Surface integrity in high-speed milling of Titanium alloy TC11

The study focuses on the machined surface integrity of titanium alloy TC11 under different cutting conditions. Residual stress, surface roughness and microstructure were investigated. Three cutting speeds were selected as 376.8 m/min, 471 m/min, and 565.2m/min. In addition, three different cooling methods including dry, emulsion liquid and oil mist were selected. The results show that the surface residual stresses are compressive under all cutting condition. The compressive residual stresses decrease with the milling speed increasing both in feed and stepover directions. When the milling speed increases, surface roughness increases obviously. The lowest residual stress and surface roughness are obtained when the emulsion liquid is used as cooling method. The microstructure of surface layer is not obvious changed; phase transition and undesirable deformation of grain are not found under all cutting condition. Emulsion liquid cooling is the best cooling method in high-speed milling of titanium alloy with uncoated cemented carbide tool.

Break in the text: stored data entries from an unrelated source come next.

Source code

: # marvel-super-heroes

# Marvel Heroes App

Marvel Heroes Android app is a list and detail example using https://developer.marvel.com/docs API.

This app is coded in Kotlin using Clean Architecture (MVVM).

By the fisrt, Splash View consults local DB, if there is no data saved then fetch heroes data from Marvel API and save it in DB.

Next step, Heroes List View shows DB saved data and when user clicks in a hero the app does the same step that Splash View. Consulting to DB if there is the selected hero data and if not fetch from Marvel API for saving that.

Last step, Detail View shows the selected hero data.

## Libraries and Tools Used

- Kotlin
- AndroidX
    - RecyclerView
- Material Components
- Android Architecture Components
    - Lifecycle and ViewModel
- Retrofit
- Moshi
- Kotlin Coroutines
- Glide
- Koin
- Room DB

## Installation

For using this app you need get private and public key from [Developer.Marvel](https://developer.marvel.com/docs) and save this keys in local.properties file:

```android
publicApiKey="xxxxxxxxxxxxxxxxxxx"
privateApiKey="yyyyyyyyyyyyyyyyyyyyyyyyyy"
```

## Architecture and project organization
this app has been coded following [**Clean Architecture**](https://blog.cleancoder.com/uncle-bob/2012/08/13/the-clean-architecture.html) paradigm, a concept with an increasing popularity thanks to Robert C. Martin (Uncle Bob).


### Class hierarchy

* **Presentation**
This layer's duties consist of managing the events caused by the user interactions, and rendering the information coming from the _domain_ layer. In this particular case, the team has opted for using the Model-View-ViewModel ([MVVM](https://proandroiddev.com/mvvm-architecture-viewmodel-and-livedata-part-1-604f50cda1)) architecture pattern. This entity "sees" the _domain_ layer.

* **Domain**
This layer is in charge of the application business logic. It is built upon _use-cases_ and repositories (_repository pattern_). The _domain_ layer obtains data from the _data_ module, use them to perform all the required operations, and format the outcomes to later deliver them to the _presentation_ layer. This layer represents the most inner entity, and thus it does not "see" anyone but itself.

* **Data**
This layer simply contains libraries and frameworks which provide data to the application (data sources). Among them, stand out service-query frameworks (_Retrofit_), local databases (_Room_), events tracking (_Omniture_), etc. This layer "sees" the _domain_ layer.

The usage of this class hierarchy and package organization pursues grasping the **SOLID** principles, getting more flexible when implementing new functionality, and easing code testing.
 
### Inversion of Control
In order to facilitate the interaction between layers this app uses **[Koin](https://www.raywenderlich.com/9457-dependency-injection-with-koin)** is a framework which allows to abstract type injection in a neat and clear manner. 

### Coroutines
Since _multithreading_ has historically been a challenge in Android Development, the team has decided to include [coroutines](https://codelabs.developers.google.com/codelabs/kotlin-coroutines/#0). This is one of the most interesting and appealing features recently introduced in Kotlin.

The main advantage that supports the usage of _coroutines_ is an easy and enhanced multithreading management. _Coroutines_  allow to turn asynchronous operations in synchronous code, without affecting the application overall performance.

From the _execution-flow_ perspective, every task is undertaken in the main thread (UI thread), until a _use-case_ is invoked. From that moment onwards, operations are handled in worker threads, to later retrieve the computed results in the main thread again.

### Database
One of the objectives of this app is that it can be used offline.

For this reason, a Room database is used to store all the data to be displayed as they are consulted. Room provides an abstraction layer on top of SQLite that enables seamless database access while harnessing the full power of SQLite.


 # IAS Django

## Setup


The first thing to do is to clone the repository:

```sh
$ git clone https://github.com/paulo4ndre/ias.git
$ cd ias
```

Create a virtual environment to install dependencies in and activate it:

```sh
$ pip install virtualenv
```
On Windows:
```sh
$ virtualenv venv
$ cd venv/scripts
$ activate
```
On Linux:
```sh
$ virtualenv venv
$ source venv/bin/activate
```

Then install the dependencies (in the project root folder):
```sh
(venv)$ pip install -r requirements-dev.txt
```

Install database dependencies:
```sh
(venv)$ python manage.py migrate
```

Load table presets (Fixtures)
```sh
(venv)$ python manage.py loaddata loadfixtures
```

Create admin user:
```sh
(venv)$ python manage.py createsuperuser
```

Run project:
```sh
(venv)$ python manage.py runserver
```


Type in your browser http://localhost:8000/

Simulation of effect of milling parameters on milling force in High-Speed Milling of titanium alloy TC4

A finite element model of milling process of TC4 titanium alloy was developed with AdvantEdge. The influence of milling parameters on milling force was simulated in the High-Speed Milling process with cemented carbide tool. These milling parameters contain spindle speed, feed per tooth, milling depth and milling width. The absolute sensitivity of milling parameters on the milling force was analyzed with the sensitivity analysis method. The results show that feed per tooth and milling depth have significant effect on the milling force, while spindle speed and milling width have little effect. The milling forces decrease with spindle speed increasing, and increase with feed per tooth and milling depth increasing.